Co ma wspólnego Narnia z filozofią? Wiele! Wątki filozoficzne w cyklu siedmiu powieści fantasy "Opowieści z Narnii", napisanych przez Clive'a S. Lewisa w latach 1950–1956, omawia popularnie i zajmująco prof. Jacek Wojtysiak.
Wykład trwa 45 minut.
Czarownica (…) przemówiła czarującym głosem:
– Narnia? Narnia? Często słyszałam, jak powtarzasz to słowo w ataku szału. Miły książę, jesteś naprawdę chory. Nie ma takiego kraju, który nazywa się Narnia.
– A jednak on istnieje, pani – odezwał się Błotosmętek. – Tak się składa, że spędziłem w nim całe swoje życie.
– Czyżby? – Zdziwiła się Czarownica. – Powiedz mi łaskawie, gdzie leży ten kraj?
– Tam, w górze – odpowiedział Błotosmętek śmiało, wskazując na sufit. – Właściwie to… nie wiem dokładnie gdzie.
– Jak to? – powiedziała królowa, śmiejąc się cicho i melodyjnie. – Czyżby jakiś kraj leżał wśród kamieni i zaprawy murarskiej składających się na sklepienie komnaty?
– Nie – rzekł Błotosmętek, z pewnym trudem łapiąc powietrze ustami. – On leży w Nadziemiu.
– A gdzie jest to lub czym jest to… jak nazwałeś?... NADZIEMIE?
– Och, przestań udawać głupią! – zawołał Scrubb, dzielnie walcząc przez cały czas z czarem słodkiego zapachu i muzyki.
(…)
– Pani – rzekł królewicz surowo – już ci powiedziałem, że jestem synem króla Narnii.
– I będziesz nim nadal, miły przyjacielu – powiedziała Czarownica przesadnie przymilnym tonem, jakby uspokajała dąsające się dziecko. – Będziesz królem wielu nie istniejących krajów w swoich snach i fantazjach.
– My też tam byliśmy – warknęła Julia, która jeszcze nie całkiem poddała się czarowi.
(…)
– MY przychodzimy z innego świata.
– No wiecie, to naprawdę świetna zabawa! – zawołała Czarownica. – Powiedz mi, panienko, gdzie jest ten inny świat? Jakie okręty i rydwany przenoszą ludzi stamtąd do owego świata?
(…)
Błotosmętek wciąż się nie poddawał.
– (…) nigdy nie zapomnę Narnii, a także całego Nadziemia. Ja wiem, że tam byłem. Widziałem niebo pełne gwiazd. Widziałem słońce wynurzające się rankiem z oceanu i zachodzące za góry wieczorem.

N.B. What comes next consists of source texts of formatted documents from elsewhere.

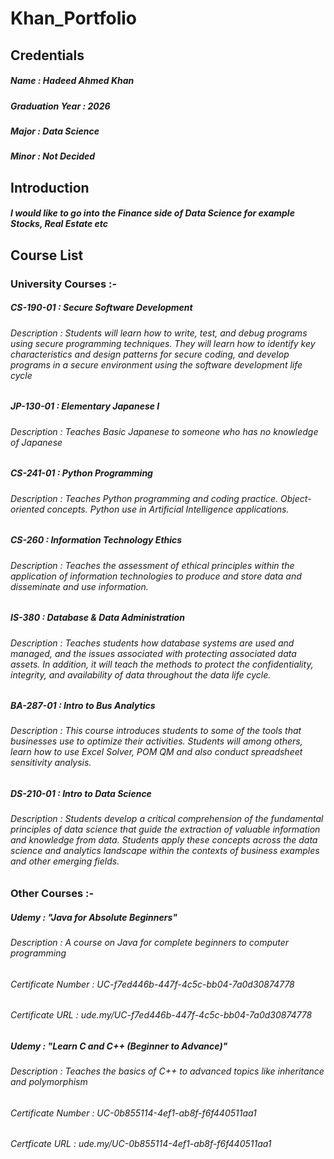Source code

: # Khan_Portfolio


## Credentials
##### Name : Hadeed Ahmed Khan
##### Graduation Year : 2026
##### Major : Data Science
##### Minor : Not Decided


## Introduction
##### I would like to go into the Finance side of Data Science for example Stocks, Real Estate etc 


## Course List
### University Courses :-
##### CS-190-01 : Secure Software Development
###### Description : Students will learn how to write, test, and debug programs using secure programming techniques. They will learn how to identify key characteristics and design patterns for secure coding, and develop programs in a secure environment using the software development life cycle  
##### JP-130-01 : Elementary Japanese I
###### Description : Teaches Basic Japanese to someone who has no knowledge of Japanese  
##### CS-241-01 : Python Programming
###### Description : Teaches Python programming and coding practice. Object-oriented concepts. Python use in Artificial Intelligence applications.
##### CS-260 : Information Technology Ethics
###### Description : Teaches the assessment of ethical principles within the application of information technologies to produce and store data and disseminate and use information.
##### IS-380 : Database & Data Administration
###### Description : Teaches students how database systems are used and managed, and the issues associated with protecting associated data assets. In addition, it will teach the methods to protect the confidentiality, integrity, and availability of data throughout the data life cycle.
##### BA-287-01 : Intro to Bus Analytics
###### Description : This course introduces students to some of the tools that businesses use to optimize their activities. Students will among others, learn how to use Excel Solver, POM QM and also conduct spreadsheet sensitivity analysis.
##### DS-210-01 : Intro to Data Science
###### Description : Students develop a critical comprehension of the fundamental principles of data science that guide the extraction of valuable information and knowledge from data. Students apply these concepts across the data science and analytics landscape within the contexts of business examples and other emerging fields.

### Other Courses :-
##### Udemy : "Java for Absolute Beginners"
###### Description : A course on Java for complete beginners to computer programming
###### Certificate Number : UC-f7ed446b-447f-4c5c-bb04-7a0d30874778 
###### Certificate URL : ude.my/UC-f7ed446b-447f-4c5c-bb04-7a0d30874778
##### Udemy : "Learn C and C++ (Beginner to Advance)"
###### Description : Teaches the basics of C++ to advanced topics like inheritance and polymorphism
###### Certificate Number : UC-0b855114-4ef1-ab8f-f6f440511aa1
###### Certficate URL : ude.my/UC-0b855114-4ef1-ab8f-f6f440511aa1    
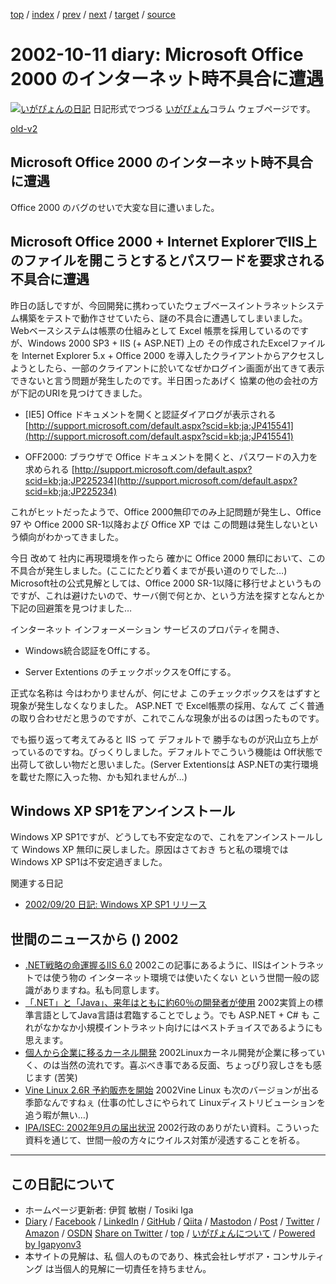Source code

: [top](../index.html) 
 / [index](index.html) 
 / [prev](ig021009.html) 
 / [next](ig021012.html) 
 / [target](https://www.igapyon.jp/igapyon/diary/2002/ig021011.html) 
 / [source](https://github.com/igapyon/diary/blob/master/2002/ig021011.src.md) 

2002-10-11 diary: Microsoft Office 2000 のインターネット時不具合に遭遇
=====================================================================================================
[![いがぴょんの日記](https://www.igapyon.jp/igapyon/diary/images/iga202308_256.jpg "いがぴょん")](https://www.igapyon.jp/igapyon/diary/memo/memoigapyon.html) 日記形式でつづる [いがぴょん](https://www.igapyon.jp/igapyon/diary/memo/memoigapyon.html)コラム ウェブページです。

[old-v2](ig021011-orig.html)

## Microsoft Office 2000 のインターネット時不具合に遭遇

Office 2000 のバグのせいで大変な目に遭いました。


## Microsoft Office 2000 + Internet ExplorerでIIS上のファイルを開こうとするとパスワードを要求される不具合に遭遇

昨日の話しですが、今回開発に携わっていたウェブベースイントラネットシステム構築をテストで動作させていたら、謎の不具合に遭遇してしまいました。
Webベースシステムは帳票の仕組みとして Excel 帳票を採用しているのですが、Windows
2000 SP3 + IIS (+ ASP.NET) 上の その作成されたExcelファイルを Internet
Explorer 5.x + Office 2000 を導入したクライアントからアクセスしようとしたら、一部のクライアントに於いてなぜかログイン画面が出てきて表示できないと言う問題が発生したのです。半日困ったあげく 協業の他の会社の方が下記のURIを見つけてきました。

* [IE5] Office ドキュメントを開くと認証ダイアログが表示される
  [http://support.microsoft.com/default.aspx?scid=kb;ja;JP415541](http://support.microsoft.com/default.aspx?scid=kb;ja;JP415541)
  
* OFF2000: ブラウザで Office ドキュメントを開くと、パスワードの入力を求められる
  [http://support.microsoft.com/default.aspx?scid=kb;ja;JP225234](http://support.microsoft.com/default.aspx?scid=kb;ja;JP225234)

これがヒットだったようで、Office 2000無印でのみ上記問題が発生し、Office
97 や Office 2000 SR-1以降および Office XP では この問題は発生しないという傾向がわかってきました。

今日 改めて 社内に再現環境を作ったら 確かに Office 2000 無印において、この不具合が発生しました。(ここにたどり着くまでが長い道のりでした…)
Microsoft社の公式見解としては、Office 2000 SR-1以降に移行せよというものですが、これは避けたいので、サーバ側で何とか、という方法を探すとなんとか下記の回避策を見つけました…

インターネット インフォーメーション サービスのプロパティを開き、

* Windows統合認証をOffにする。
  
* Server Extentions のチェックボックスをOffにする。

正式な名称は 今はわかりませんが、何にせよ このチェックボックスをはずすと現象が発生しなくなりました。
ASP.NET で Excel帳票の採用、なんて ごく普通の取り合わせだと思うのですが、これでこんな現象が出るのは困ったものです。

でも振り返って考えてみると IIS って デフォルトで 勝手なものが沢山立ち上がっているのですね。びっくりしました。デフォルトでこういう機能は Off状態で出荷して欲しい物だと思いました。(Server Extentionsは ASP.NETの実行環境を載せた際に入った物、かも知れませんが…)

## Windows XP SP1をアンインストール

Windows XP SP1ですが、どうしても不安定なので、これをアンインストールして
Windows XP 無印に戻しました。原因はさておき ちと私の環境では Windows XP SP1は不安定過ぎました。

関連する日記

* [2002/09/20 日記: Windows XP SP1 リリース](ig020920.html)

## 世間のニュースから () 2002

* [.NET戦略の命運握るIIS 6.0](http://www.atmarkit.co.jp/fwin2k/opinion/ogawa/ogawa_200210.html)  2002この記事にあるように、IISはイントラネットでは使う物の インターネット環境では使いたくない という世間一般の認識がありますね。私も同意します。
* [「.NET」と「Java」、来年はともに約60％の開発者が使用](http://biztech.nikkeibp.co.jp/wcs/leaf/CID/onair/biztech/prom/210614)  2002実質上の標準言語としてJava言語は君臨することでしょう。でも ASP.NET + C# も これがなかなか小規模イントラネット向けにはベストチョイスであるようにも思えます。
* [個人から企業に移るカーネル開発](http://japan.internet.com/linuxtoday/20021010/3.html)  2002Linuxカーネル開発が企業に移っていく、のは当然の流れです。喜ぶべき事である反面、ちょっぴり寂しさをも感じます (苦笑)
* [Vine Linux 2.6R 予約販売を開始](http://japan.internet.com/linuxtoday/20021009/3.html)  2002Vine Linux も次のバージョンが出る季節なんですねぇ (仕事の忙しさにやられて Linuxディストリビューションを追う暇が無い…)
* [IPA/ISEC: 2002年9月の届出状況](http://www.ipa.go.jp/security/txt/2002_10outline.html)  2002行政のありがたい資料。こういった資料を通じて、世間一般の方々にウイルス対策が浸透することを祈る。


----------------------------------------------------------------------------------------------------

## この日記について

* ホームページ更新者: 伊賀 敏樹 / Tosiki Iga
* [Diary](https://www.igapyon.jp/igapyon/diary/) / [Facebook](https://www.facebook.com/igapyon) / [LinkedIn](https://www.linkedin.com/in/toshikiiga) / [GitHub](https://github.com/igapyon) / [Qiita](https://qiita.com/igapyon) / [Mastodon](https://social.vivaldi.net/@igapyon) / [Post](https://post.news/igapyon) / [Twitter](https://twitter.com/ToshikiIga) / [Amazon](https://www.amazon.co.jp/%E4%BC%8A%E8%B3%80-%E6%95%8F%E6%A8%B9/e/B004LTQWCQ) / [OSDN](https://ja.osdn.net/users/iga/)
[Share on Twitter](https://twitter.com/intent/tweet?hashtags=igapyon%2Cdiary%2C%E3%81%84%E3%81%8C%E3%81%B4%E3%82%87%E3%82%93&text=Microsoft+Office+2000+%E3%81%AE%E3%82%A4%E3%83%B3%E3%82%BF%E3%83%BC%E3%83%8D%E3%83%83%E3%83%88%E6%99%82%E4%B8%8D%E5%85%B7%E5%90%88%E3%81%AB%E9%81%AD%E9%81%87&url=https%3A%2F%2Fwww.igapyon.jp%2Figapyon%2Fdiary%2F2002%2Fig021011.html) / [top](../index.html) / [いがぴょんについて](https://www.igapyon.jp/igapyon/diary/memo/memoigapyon.html) / [Powered by Igapyonv3](https://github.com/igapyon/igapyonv3)
* 本サイトの見解は、私 個人のものであり、株式会社レザボア・コンサルティング は当個人的見解に一切責任を持ちません。 
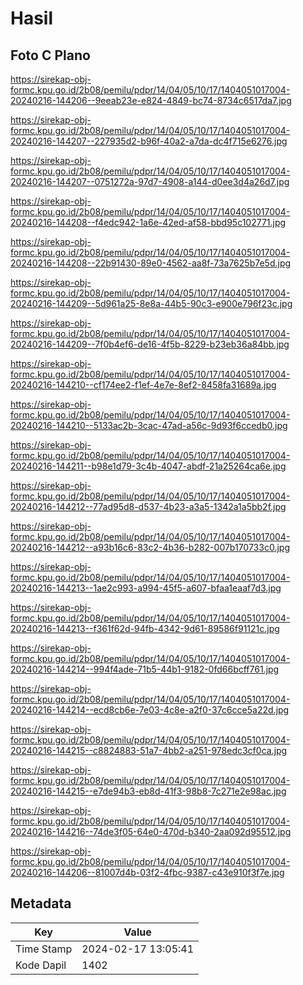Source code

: # Hasil

## Foto C Plano

https://sirekap-obj-formc.kpu.go.id/2b08/pemilu/pdpr/14/04/05/10/17/1404051017004-20240216-144206--9eeab23e-e824-4849-bc74-8734c6517da7.jpg

https://sirekap-obj-formc.kpu.go.id/2b08/pemilu/pdpr/14/04/05/10/17/1404051017004-20240216-144207--227935d2-b96f-40a2-a7da-dc4f715e6276.jpg

https://sirekap-obj-formc.kpu.go.id/2b08/pemilu/pdpr/14/04/05/10/17/1404051017004-20240216-144207--0751272a-97d7-4908-a144-d0ee3d4a26d7.jpg

https://sirekap-obj-formc.kpu.go.id/2b08/pemilu/pdpr/14/04/05/10/17/1404051017004-20240216-144208--f4edc942-1a6e-42ed-af58-bbd95c102771.jpg

https://sirekap-obj-formc.kpu.go.id/2b08/pemilu/pdpr/14/04/05/10/17/1404051017004-20240216-144208--22b91430-89e0-4562-aa8f-73a7625b7e5d.jpg

https://sirekap-obj-formc.kpu.go.id/2b08/pemilu/pdpr/14/04/05/10/17/1404051017004-20240216-144209--5d961a25-8e8a-44b5-90c3-e900e796f23c.jpg

https://sirekap-obj-formc.kpu.go.id/2b08/pemilu/pdpr/14/04/05/10/17/1404051017004-20240216-144209--7f0b4ef6-de16-4f5b-8229-b23eb36a84bb.jpg

https://sirekap-obj-formc.kpu.go.id/2b08/pemilu/pdpr/14/04/05/10/17/1404051017004-20240216-144210--cf174ee2-f1ef-4e7e-8ef2-8458fa31689a.jpg

https://sirekap-obj-formc.kpu.go.id/2b08/pemilu/pdpr/14/04/05/10/17/1404051017004-20240216-144210--5133ac2b-3cac-47ad-a56c-9d93f6ccedb0.jpg

https://sirekap-obj-formc.kpu.go.id/2b08/pemilu/pdpr/14/04/05/10/17/1404051017004-20240216-144211--b98e1d79-3c4b-4047-abdf-21a25264ca6e.jpg

https://sirekap-obj-formc.kpu.go.id/2b08/pemilu/pdpr/14/04/05/10/17/1404051017004-20240216-144212--77ad95d8-d537-4b23-a3a5-1342a1a5bb2f.jpg

https://sirekap-obj-formc.kpu.go.id/2b08/pemilu/pdpr/14/04/05/10/17/1404051017004-20240216-144212--a93b16c6-83c2-4b36-b282-007b170733c0.jpg

https://sirekap-obj-formc.kpu.go.id/2b08/pemilu/pdpr/14/04/05/10/17/1404051017004-20240216-144213--1ae2c993-a994-45f5-a607-bfaa1eaaf7d3.jpg

https://sirekap-obj-formc.kpu.go.id/2b08/pemilu/pdpr/14/04/05/10/17/1404051017004-20240216-144213--f361f62d-94fb-4342-9d61-89586f91121c.jpg

https://sirekap-obj-formc.kpu.go.id/2b08/pemilu/pdpr/14/04/05/10/17/1404051017004-20240216-144214--994f4ade-71b5-44b1-9182-0fd66bcff761.jpg

https://sirekap-obj-formc.kpu.go.id/2b08/pemilu/pdpr/14/04/05/10/17/1404051017004-20240216-144214--ecd8cb6e-7e03-4c8e-a2f0-37c6cce5a22d.jpg

https://sirekap-obj-formc.kpu.go.id/2b08/pemilu/pdpr/14/04/05/10/17/1404051017004-20240216-144215--c8824883-51a7-4bb2-a251-978edc3cf0ca.jpg

https://sirekap-obj-formc.kpu.go.id/2b08/pemilu/pdpr/14/04/05/10/17/1404051017004-20240216-144215--e7de94b3-eb8d-41f3-98b8-7c271e2e98ac.jpg

https://sirekap-obj-formc.kpu.go.id/2b08/pemilu/pdpr/14/04/05/10/17/1404051017004-20240216-144216--74de3f05-64e0-470d-b340-2aa092d95512.jpg

https://sirekap-obj-formc.kpu.go.id/2b08/pemilu/pdpr/14/04/05/10/17/1404051017004-20240216-144206--81007d4b-03f2-4fbc-9387-c43e910f3f7e.jpg


## Metadata

| Key        | Value               |
| ---------- | ------------------- |
| Time Stamp | 2024-02-17 13:05:41 |
| Kode Dapil | 1402                |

– Ależ tak, tam jest słońce! – Zawołał królewicz. – Oczywiście! Niech Aslan błogosławi tego szlachetnego błotowija!
– Wielkie nieba! Tak, widzieliśmy! – powiedział Eustachy. – Chwała ci, Błotosmętku, tylko ty jeden z nas wszystkich masz olej w głowie.
Głos czarownicy zabrzmiał teraz jak ciche gruchanie turkawki ukrytej w wysokich wiązach w jakimś starym ogrodzie o trzeciej godzinie sennego letniego popołudnia:
– A cóż to takiego to SŁOŃCE?, o którym mówicie? (…) Wasze SŁOŃCE jest tylko snem. Lampa istnieje naprawdę, a SŁOŃCE jest tylko marzeniem, dziecinną bajką. Nie ma żadnego SŁOŃCA.